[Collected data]
-- Opening Marker --

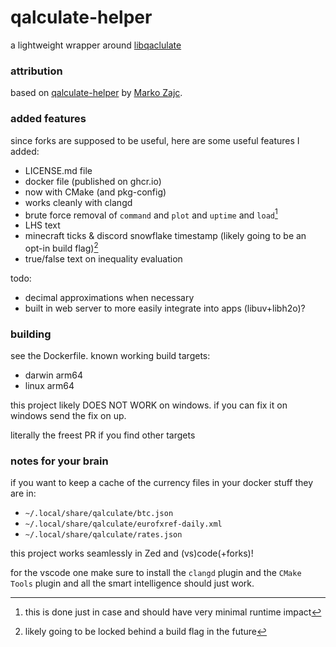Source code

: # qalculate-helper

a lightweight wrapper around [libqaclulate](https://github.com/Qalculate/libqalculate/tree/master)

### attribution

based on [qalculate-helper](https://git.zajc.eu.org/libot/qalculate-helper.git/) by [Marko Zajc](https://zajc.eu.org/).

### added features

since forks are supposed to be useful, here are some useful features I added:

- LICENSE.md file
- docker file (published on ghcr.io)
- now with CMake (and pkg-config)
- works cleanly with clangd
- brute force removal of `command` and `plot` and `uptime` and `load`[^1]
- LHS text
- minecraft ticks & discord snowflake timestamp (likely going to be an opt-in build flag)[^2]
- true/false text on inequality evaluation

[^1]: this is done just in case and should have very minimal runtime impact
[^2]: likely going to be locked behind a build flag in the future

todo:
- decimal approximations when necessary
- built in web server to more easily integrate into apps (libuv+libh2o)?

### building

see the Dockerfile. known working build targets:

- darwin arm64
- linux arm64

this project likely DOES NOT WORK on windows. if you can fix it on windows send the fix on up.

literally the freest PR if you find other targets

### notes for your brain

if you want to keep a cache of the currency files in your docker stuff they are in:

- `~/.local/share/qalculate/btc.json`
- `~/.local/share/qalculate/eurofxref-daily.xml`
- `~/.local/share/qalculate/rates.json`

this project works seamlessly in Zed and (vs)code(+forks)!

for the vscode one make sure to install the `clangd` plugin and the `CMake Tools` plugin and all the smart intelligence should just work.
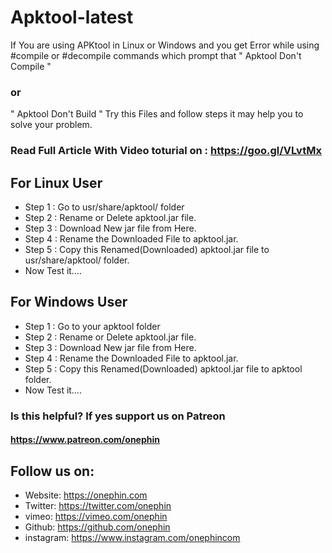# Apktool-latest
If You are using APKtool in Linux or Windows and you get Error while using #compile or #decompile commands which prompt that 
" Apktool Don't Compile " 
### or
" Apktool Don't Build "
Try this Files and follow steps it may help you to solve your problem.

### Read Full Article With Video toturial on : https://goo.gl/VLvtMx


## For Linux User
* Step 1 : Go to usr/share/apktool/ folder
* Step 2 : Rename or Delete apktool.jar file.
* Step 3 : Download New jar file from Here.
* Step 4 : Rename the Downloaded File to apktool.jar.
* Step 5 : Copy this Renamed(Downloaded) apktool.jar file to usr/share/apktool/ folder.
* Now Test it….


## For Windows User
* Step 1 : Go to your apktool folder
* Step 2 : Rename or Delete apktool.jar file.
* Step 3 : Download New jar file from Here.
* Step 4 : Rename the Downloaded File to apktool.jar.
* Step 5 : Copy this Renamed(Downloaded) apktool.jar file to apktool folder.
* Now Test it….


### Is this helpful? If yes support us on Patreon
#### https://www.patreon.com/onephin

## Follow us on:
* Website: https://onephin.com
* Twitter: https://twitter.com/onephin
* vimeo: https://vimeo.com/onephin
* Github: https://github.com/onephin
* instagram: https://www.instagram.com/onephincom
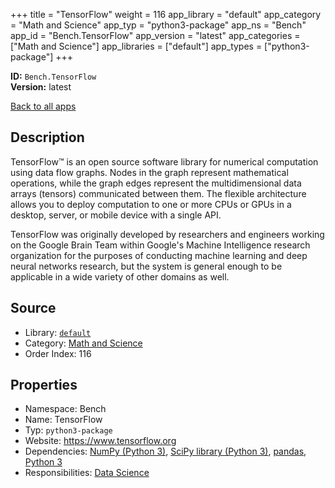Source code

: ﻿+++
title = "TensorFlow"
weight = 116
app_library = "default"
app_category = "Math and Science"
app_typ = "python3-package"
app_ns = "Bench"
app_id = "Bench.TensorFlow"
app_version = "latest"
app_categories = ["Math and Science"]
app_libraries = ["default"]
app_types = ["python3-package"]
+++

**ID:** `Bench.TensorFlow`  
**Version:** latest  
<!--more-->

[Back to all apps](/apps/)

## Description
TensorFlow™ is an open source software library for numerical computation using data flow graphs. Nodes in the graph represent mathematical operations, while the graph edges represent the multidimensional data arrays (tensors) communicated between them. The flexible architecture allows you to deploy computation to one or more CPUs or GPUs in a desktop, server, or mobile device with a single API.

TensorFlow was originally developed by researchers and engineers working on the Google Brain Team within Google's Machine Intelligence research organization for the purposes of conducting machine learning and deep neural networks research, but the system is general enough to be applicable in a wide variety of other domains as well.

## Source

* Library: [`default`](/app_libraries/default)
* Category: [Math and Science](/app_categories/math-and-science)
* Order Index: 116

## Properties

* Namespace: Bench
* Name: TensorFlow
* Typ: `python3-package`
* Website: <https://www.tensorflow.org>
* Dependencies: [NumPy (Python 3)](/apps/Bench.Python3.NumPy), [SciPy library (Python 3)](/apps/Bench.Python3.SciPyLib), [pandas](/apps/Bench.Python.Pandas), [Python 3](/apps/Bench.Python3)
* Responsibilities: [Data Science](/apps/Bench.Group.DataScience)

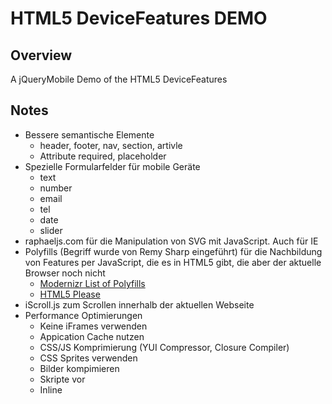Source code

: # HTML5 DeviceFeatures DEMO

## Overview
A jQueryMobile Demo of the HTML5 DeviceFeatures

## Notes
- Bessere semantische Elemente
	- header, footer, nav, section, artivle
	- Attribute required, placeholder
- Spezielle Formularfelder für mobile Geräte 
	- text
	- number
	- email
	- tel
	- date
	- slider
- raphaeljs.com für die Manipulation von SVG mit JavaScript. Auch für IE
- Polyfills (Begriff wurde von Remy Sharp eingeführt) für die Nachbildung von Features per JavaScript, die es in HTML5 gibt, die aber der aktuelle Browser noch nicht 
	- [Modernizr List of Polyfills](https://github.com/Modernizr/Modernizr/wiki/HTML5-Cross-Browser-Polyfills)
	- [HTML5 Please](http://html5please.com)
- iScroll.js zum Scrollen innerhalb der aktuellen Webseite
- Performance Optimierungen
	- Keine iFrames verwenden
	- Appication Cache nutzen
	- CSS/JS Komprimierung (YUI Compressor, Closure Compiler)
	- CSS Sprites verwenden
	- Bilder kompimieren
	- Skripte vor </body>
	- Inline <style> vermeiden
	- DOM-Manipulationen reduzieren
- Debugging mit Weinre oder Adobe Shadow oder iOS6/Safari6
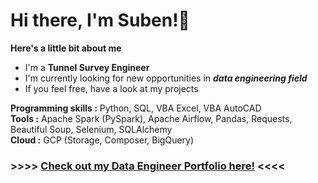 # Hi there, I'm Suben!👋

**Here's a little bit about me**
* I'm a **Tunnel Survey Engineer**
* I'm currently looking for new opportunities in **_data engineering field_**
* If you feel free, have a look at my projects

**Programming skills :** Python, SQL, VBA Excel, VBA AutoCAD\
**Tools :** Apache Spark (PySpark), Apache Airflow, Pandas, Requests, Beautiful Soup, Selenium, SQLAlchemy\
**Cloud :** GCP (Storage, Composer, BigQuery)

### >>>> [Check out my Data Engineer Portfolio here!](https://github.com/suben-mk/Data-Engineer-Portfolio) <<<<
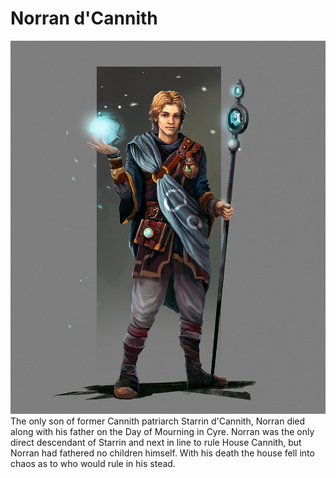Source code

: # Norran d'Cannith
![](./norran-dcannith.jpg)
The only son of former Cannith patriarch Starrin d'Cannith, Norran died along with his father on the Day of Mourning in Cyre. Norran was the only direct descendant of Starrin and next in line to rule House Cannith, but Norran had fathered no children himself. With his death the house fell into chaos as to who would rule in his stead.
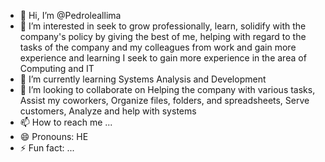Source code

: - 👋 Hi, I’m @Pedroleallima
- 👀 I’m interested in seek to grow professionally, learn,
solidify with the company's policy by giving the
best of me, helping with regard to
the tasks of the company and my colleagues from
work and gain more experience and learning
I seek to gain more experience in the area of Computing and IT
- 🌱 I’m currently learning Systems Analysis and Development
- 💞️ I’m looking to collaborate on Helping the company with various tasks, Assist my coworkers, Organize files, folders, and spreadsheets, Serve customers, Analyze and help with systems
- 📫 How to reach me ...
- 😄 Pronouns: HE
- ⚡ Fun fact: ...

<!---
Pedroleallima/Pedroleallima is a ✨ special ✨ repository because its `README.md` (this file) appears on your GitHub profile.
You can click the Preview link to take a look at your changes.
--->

-- Closing Marker --

■ **Activity**: Please reproduce exactly and only the lines from the first line of the records through the line containing "by [Marko Zajc](https://zajc.eu.org/).", both included, omitting any pictures.

■ **Written response**:
Source code

: # qalculate-helper

a lightweight wrapper around [libqaclulate](https://github.com/Qalculate/libqalculate/tree/master)

### attribution

based on [qalculate-helper](https://git.zajc.eu.org/libot/qalculate-helper.git/) by [Marko Zajc](https://zajc.eu.org/).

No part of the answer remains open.